Aunque se la veía preocupada por ellos, tampoco mostraba un interés enorme por
sus chicos; estaba más nerviosa por los paquetes que se amontonaban en sus
manos, como si temiera romper algo.
Pero no la seguí mirando, porque en eso, el bus llegó,
repleto de pasajeros, y no tuve más opción que subir.
Cuando llegué a mi casa, mi mujer me esperaba con una sonrisa.
Desde que supo que iba a ser madre de su primera niñita, estaba más feliz que
en sus embarazos anteriores. Y, si bien quería mucho a sus tres hijos varones,
su mayor deseo había sido tener una mujercita. Había incluso decidido su nombre
sin consultármelo, pero no me molestó; no tiendo a enojarme por esas minucias.
Esa noche, luego de la comida, me encontraba en la
sala de estar leyendo el diario vespertino. Mi segundo hijo jugaba en la
terraza, aprovechando la noche estival, con unos autitos. Había formado una
pequeña autopista con bloques que simulaban ser casas. Los transeúntes eran
soldaditos de plástico y la calzada y la vereda estaban separadas por otros
bloques más pequeños.
Estaba enfrascado en su simulación de una ciudad
cuando, de pronto, soltó un grito enorme. Como impulsado por un resorte, me
levanté del sillón. Mi mujer se había acostado y dormía profundamente, por lo
que no acudiría en su rescate.
Vi a mi hijo acuclillado dándome la espalda, mirando
fijamente algo que había encontrado.
—¿Qué es esto, papá? —me preguntó extrañado. Al
parecer, la curiosidad había sucedido rápidamente al primer espanto.
Se me apretó el corazón…. ¿podría ser?
De una zancada llegué hasta mi hijo y me agaché junto
a él.
Frente a nosotros, había un opilión.
—Eso no es una araña común, papá —. Para sus ocho
años, era muy perspicaz.
—No, no lo es.
Con un soldadito, comenzó a picotear al opilión.
—¿Por qué no se mueve?
No supe qué contestar. Mientras tanto, el seguía
fastidiando al bichito con la pequeña bayoneta del soldadito, pero el opilión
seguía impertérrito en su sitio.
Acudió a mi mente el recuerdo de ese único verano en
el que había visto por primera vez a los opiliones. Recordé la penetrante
fragancia de las flores y lo mucho que se había esparcido por todas partes y lo
mucho que había permanecido.
Un único pensamiento colmaba mi mente.
Aplástalo.
Me levanté tan rápido que me llegué a marear. Mi hijo
se asustó y se corrió a un lado.
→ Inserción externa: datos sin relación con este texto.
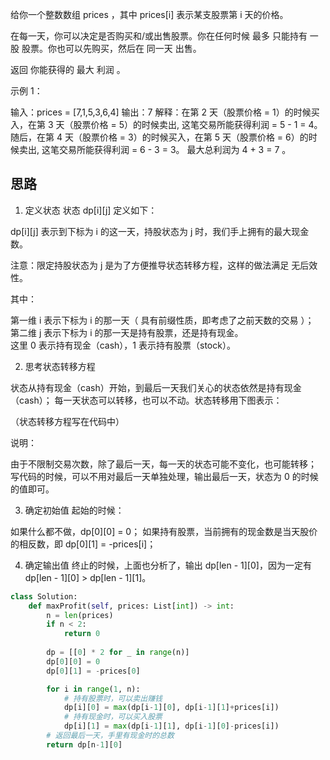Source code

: 给你一个整数数组 prices ，其中 prices[i] 表示某支股票第 i 天的价格。

在每一天，你可以决定是否购买和/或出售股票。你在任何时候 最多 只能持有 一股 股票。你也可以先购买，然后在 同一天 出售。

返回 你能获得的 最大 利润 。

 

示例 1：

输入：prices = [7,1,5,3,6,4]
输出：7
解释：在第 2 天（股票价格 = 1）的时候买入，在第 3 天（股票价格 = 5）的时候卖出, 这笔交易所能获得利润 = 5 - 1 = 4。
随后，在第 4 天（股票价格 = 3）的时候买入，在第 5 天（股票价格 = 6）的时候卖出, 这笔交易所能获得利润 = 6 - 3 = 3。
最大总利润为 4 + 3 = 7 。

## 思路
1. 定义状态
状态 dp[i][j] 定义如下：

dp[i][j] 表示到下标为 i 的这一天，持股状态为 j 时，我们手上拥有的最大现金数。

注意：限定持股状态为 j 是为了方便推导状态转移方程，这样的做法满足 无后效性。

其中：

第一维 i 表示下标为 i 的那一天（ 具有前缀性质，即考虑了之前天数的交易 ）；   
第二维 j 表示下标为 i 的那一天是持有股票，还是持有现金。   
这里 0 表示持有现金（cash），1 表示持有股票（stock）。   

2. 思考状态转移方程

状态从持有现金（cash）开始，到最后一天我们关心的状态依然是持有现金（cash）；
每一天状态可以转移，也可以不动。状态转移用下图表示：


（状态转移方程写在代码中）

说明：

由于不限制交易次数，除了最后一天，每一天的状态可能不变化，也可能转移；
写代码的时候，可以不用对最后一天单独处理，输出最后一天，状态为 0 的时候的值即可。  

3. 确定初始值
起始的时候：

如果什么都不做，dp[0][0] = 0；
如果持有股票，当前拥有的现金数是当天股价的相反数，即 dp[0][1] = -prices[i]；


4. 确定输出值
终止的时候，上面也分析了，输出 dp[len - 1][0]，因为一定有 dp[len - 1][0] > dp[len - 1][1]。



```py
class Solution:
    def maxProfit(self, prices: List[int]) -> int:
        n = len(prices)
        if n < 2:
            return 0
        
        dp = [[0] * 2 for _ in range(n)]
        dp[0][0] = 0
        dp[0][1] = -prices[0]

        for i in range(1, n):
            # 持有股票时，可以卖出赚钱
            dp[i][0] = max(dp[i-1][0], dp[i-1][1]+prices[i])
            # 持有现金时，可以买入股票
            dp[i][1] = max(dp[i-1][1], dp[i-1][0]-prices[i])
        # 返回最后一天，手里有现金时的总数
        return dp[n-1][0]
```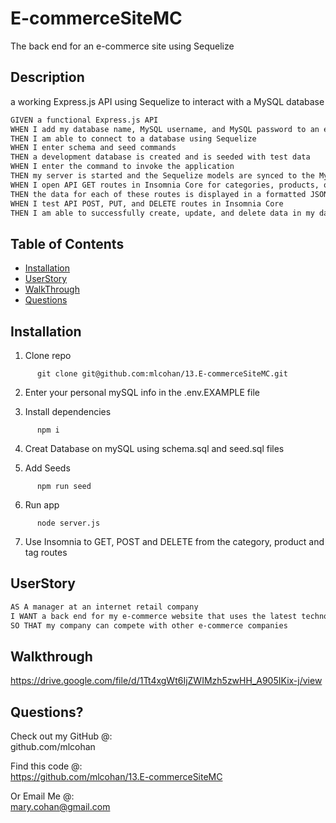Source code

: # E-commerceSiteMC
The back end for an e-commerce site using Sequelize

## Description
a working Express.js API using Sequelize to interact with a MySQL database

```md
GIVEN a functional Express.js API
WHEN I add my database name, MySQL username, and MySQL password to an environment variable file
THEN I am able to connect to a database using Sequelize
WHEN I enter schema and seed commands
THEN a development database is created and is seeded with test data
WHEN I enter the command to invoke the application
THEN my server is started and the Sequelize models are synced to the MySQL database
WHEN I open API GET routes in Insomnia Core for categories, products, or tags
THEN the data for each of these routes is displayed in a formatted JSON
WHEN I test API POST, PUT, and DELETE routes in Insomnia Core
THEN I am able to successfully create, update, and delete data in my database
```


## Table of Contents
* [Installation](#installation)
* [UserStory](#userStory)
* [WalkThrough](#walkthrough)
* [Questions](#questions)


## Installation
1. Clone repo <br>
```
      git clone git@github.com:mlcohan/13.E-commerceSiteMC.git
```
2. Enter your personal mySQL info in the .env.EXAMPLE file

3. Install dependencies <br>
```
      npm i
```
4. Creat Database on mySQL using schema.sql and seed.sql files

5. Add Seeds <br>
```
      npm run seed
```
6. Run app <br>
```
      node server.js
```
7. Use Insomnia to GET, POST and DELETE from the category, product and tag routes

## UserStory 
```md
AS A manager at an internet retail company
I WANT a back end for my e-commerce website that uses the latest technologies
SO THAT my company can compete with other e-commerce companies
```

## Walkthrough

https://drive.google.com/file/d/1Tt4xgWt6IjZWIMzh5zwHH_A905IKix-j/view


## Questions?
   
Check out my GitHub @: <br>
github.com/mlcohan

Find this code @:<br>
https://github.com/mlcohan/13.E-commerceSiteMC

Or Email Me @: <br>
mary.cohan@gmail.com

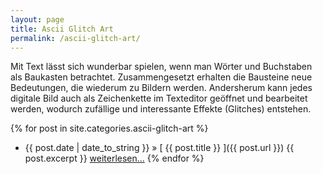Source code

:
 ```yaml
---
layout: page
title: Ascii Glitch Art
permalink: /ascii-glitch-art/
---
```


Mit Text lässt sich wunderbar spielen, wenn man Wörter und Buchstaben als Baukasten betrachtet. Zusammengesetzt erhalten die Bausteine neue Bedeutungen, die wiederum zu Bildern werden. Andersherum kann jedes digitale Bild auch als Zeichenkette im Texteditor geöffnet und bearbeitet werden, wodurch zufällige und interessante Effekte (Glitches) entstehen.

{% for post in site.categories.ascii-glitch-art %}
  * {{ post.date | date_to_string }} &raquo; [ {{ post.title }} ]({{ post.url }})
   {{ post.excerpt }} <a href="{{ site.baseurl }}{{ post.url }}" class="read-more">weiterlesen...</a>
{% endfor %}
Me miró a mí y luego al opilión.
Levanté considerablemente el pie sobre el bicharraco.
—¡No, papá! ¡No, por favor! —comenzó a sollozar mi
hijo.
Me detuve, todavía con el pie levantado.
—¡Por favor, no lo hagas! —me rogó.
Pero el olor a verano era más fuerte.
—¡Por favor, papá! —insistió con lágrimas cayendo de
sus mejillas.
Dudé por un instante y bajé el pie.
El opilión fue a esconderse entre unas matas de
helechos, a un costado de las margaritas que había plantado mi mujer días
atrás.
Mi hijo se acercó lentamente y me rodeó con sus cortos
brazos.
—Gracias —me dijo con un hilo de voz.
Recogió sus juguetes y entró en la casa, respirando
entrecortadamente.
Me quedé solo en la terraza. Se podía escuchar el
ruido de una piscina vecina y la algarabía de unos chicos que chapoteaban a lo
lejos. Se había hecho tarde y me asaltó un sueño profundo. Recordé en ese
momento a mi prima y pensé en ella, ¿con quién se había casado? Habían pasado
muchos años desde la última vez que crucé palabras con ella. Quizá ni siquiera
recordara el asunto del opilión. Ahora ella había formado su propia vida, tenía
hijos y un marido.
Quizá se riera de mi ingenuidad al recordar el olor que
desprendían los opiliones al morir.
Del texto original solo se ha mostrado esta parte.